> What to work on
Every line that contains the word "calls" should be copied from the records below.

::::::

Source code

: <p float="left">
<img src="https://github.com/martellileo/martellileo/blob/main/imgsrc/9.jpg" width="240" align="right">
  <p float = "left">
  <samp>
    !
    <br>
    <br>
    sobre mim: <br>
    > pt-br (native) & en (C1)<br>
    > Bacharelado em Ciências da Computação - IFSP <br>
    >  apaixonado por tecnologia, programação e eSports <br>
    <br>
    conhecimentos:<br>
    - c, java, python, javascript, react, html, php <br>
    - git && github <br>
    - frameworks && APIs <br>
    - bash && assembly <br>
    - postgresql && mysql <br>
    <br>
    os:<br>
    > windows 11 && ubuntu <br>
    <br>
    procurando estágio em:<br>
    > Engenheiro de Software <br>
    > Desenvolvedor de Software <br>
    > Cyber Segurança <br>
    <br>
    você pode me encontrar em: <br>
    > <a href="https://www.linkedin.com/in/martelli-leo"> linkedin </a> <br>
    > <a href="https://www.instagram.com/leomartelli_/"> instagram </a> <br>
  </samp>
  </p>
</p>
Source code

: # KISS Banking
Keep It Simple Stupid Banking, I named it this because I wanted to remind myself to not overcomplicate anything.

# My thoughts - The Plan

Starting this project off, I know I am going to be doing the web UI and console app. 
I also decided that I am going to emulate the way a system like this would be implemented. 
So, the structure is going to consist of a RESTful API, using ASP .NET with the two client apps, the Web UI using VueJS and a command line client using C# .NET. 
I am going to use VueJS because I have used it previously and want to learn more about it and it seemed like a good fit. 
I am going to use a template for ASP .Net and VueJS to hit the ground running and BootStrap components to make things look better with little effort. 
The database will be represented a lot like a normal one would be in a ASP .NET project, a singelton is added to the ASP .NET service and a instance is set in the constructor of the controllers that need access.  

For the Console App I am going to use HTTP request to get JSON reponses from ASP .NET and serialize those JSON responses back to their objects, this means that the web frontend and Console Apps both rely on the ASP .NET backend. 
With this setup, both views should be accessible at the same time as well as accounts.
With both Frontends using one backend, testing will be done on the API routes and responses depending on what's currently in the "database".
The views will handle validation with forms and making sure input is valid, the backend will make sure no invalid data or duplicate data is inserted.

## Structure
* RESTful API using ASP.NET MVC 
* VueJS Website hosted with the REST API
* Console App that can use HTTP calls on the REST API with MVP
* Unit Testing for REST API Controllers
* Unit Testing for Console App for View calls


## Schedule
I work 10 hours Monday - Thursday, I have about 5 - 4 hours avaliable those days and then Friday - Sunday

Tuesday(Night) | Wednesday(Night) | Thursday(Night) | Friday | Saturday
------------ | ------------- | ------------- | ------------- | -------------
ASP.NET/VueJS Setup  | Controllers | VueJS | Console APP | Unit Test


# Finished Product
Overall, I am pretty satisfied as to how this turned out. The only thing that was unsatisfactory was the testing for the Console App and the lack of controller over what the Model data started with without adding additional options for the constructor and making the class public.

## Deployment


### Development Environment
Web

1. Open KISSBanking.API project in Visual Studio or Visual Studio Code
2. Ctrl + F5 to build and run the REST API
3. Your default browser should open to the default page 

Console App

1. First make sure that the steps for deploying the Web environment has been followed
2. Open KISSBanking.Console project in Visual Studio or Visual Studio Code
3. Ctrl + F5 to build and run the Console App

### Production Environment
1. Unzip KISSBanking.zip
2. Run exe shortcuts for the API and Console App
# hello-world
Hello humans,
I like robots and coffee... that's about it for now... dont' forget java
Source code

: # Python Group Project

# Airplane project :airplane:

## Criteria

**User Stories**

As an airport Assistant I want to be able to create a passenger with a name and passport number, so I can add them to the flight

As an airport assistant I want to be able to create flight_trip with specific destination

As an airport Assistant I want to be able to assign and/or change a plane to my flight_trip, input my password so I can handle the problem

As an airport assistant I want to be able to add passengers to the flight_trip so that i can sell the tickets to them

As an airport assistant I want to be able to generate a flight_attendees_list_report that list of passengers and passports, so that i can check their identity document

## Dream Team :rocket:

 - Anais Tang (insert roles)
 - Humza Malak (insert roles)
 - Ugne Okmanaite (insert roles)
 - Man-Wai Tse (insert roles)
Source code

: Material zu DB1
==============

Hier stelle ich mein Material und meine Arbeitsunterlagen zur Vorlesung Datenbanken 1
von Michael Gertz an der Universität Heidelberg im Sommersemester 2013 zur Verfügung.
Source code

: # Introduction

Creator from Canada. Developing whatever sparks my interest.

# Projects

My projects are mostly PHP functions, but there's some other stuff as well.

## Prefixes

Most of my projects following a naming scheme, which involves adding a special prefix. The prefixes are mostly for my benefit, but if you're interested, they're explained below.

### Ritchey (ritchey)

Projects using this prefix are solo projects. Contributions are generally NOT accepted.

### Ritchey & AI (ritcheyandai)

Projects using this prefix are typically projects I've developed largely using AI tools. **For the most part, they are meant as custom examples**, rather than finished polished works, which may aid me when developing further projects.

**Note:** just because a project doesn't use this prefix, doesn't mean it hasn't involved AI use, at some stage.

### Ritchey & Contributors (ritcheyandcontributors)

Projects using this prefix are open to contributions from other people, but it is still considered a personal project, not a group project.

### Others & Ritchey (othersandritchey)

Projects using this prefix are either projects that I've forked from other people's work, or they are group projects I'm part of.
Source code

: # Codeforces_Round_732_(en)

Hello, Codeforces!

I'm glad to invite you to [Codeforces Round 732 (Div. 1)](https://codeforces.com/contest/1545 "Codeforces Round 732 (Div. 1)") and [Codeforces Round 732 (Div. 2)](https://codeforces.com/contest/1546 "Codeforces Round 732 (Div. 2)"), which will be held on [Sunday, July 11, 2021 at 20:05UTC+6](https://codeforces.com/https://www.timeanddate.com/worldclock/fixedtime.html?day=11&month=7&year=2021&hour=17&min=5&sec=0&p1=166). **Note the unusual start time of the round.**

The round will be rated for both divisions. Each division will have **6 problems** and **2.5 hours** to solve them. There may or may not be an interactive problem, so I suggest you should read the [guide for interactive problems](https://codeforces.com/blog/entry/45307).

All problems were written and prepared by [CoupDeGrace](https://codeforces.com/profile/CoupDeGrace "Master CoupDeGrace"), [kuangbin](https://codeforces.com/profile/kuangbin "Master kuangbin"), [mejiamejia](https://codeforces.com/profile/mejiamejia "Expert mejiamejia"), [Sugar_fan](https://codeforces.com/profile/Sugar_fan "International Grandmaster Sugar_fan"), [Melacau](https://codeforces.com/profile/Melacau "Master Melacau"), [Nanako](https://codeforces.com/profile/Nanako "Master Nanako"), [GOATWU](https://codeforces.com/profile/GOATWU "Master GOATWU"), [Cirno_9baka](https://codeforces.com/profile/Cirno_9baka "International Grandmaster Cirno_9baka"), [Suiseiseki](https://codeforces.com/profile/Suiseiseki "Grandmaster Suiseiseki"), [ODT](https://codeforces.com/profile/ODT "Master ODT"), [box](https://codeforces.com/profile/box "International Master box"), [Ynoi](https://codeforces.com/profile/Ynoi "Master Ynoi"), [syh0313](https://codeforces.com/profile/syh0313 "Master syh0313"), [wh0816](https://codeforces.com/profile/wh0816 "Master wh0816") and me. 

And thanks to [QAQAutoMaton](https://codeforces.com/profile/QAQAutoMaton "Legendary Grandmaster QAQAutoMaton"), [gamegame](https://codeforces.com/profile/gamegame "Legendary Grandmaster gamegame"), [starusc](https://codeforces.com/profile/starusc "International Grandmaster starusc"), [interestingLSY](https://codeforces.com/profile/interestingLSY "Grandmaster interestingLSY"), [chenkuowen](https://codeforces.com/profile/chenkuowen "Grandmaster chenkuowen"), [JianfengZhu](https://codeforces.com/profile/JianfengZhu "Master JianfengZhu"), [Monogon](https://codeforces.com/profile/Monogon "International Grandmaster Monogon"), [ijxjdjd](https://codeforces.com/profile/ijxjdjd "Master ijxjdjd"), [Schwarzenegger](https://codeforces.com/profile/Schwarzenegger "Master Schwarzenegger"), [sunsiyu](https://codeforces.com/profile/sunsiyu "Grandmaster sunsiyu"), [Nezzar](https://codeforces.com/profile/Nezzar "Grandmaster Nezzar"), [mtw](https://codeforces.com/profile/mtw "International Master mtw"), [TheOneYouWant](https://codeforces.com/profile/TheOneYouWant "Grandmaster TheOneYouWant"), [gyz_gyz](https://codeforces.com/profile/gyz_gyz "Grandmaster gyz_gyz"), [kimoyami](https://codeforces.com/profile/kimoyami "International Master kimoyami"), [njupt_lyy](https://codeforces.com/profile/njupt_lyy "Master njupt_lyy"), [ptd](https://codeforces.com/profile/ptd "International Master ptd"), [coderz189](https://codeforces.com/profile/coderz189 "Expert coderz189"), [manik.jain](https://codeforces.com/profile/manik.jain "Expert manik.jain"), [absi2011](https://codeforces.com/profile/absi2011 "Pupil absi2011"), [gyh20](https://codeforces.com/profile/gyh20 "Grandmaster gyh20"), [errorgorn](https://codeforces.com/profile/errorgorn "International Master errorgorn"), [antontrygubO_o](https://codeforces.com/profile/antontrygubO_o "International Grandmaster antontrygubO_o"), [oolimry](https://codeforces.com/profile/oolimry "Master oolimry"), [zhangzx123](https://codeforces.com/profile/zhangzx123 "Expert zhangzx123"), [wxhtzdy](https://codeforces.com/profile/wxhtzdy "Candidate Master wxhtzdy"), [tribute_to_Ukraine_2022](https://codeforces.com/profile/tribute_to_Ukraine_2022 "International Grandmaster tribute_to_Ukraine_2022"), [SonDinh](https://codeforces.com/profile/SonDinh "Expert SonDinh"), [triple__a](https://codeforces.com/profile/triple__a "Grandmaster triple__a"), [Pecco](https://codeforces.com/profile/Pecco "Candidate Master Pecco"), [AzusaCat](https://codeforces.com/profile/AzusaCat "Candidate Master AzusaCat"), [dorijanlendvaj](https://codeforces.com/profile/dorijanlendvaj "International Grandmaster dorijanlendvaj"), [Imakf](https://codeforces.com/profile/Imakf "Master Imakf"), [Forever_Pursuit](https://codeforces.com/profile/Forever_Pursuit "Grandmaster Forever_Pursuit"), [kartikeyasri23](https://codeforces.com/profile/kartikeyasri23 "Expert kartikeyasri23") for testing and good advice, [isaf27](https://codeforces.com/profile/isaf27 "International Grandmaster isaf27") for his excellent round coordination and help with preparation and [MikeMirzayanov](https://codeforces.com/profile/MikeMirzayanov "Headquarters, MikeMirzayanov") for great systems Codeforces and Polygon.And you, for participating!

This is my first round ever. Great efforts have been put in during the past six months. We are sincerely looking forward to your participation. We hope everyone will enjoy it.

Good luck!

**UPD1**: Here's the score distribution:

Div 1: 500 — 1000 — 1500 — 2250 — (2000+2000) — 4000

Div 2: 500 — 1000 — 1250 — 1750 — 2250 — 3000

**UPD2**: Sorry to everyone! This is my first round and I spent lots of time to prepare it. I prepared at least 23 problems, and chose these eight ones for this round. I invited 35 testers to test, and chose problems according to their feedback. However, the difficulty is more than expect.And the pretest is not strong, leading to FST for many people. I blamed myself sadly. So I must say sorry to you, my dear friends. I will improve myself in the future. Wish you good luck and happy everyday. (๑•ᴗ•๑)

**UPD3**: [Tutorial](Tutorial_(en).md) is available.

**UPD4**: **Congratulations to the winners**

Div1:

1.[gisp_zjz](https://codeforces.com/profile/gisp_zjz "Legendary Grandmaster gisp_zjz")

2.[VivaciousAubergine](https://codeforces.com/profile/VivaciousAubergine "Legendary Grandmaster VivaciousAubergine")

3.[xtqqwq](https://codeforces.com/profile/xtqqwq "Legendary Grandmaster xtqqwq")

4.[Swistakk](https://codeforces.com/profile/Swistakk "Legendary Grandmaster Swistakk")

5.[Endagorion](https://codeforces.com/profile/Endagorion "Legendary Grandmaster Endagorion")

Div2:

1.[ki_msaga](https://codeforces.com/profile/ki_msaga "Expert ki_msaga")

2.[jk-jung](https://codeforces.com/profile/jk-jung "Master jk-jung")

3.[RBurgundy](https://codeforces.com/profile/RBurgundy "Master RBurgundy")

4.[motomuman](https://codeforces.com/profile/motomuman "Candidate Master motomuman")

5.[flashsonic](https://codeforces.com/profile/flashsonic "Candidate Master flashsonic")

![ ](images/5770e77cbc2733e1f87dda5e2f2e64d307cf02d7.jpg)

::::::

> Expected answer
* Console App that can use HTTP calls on the REST API with MVP
* Unit Testing for Console App for View calls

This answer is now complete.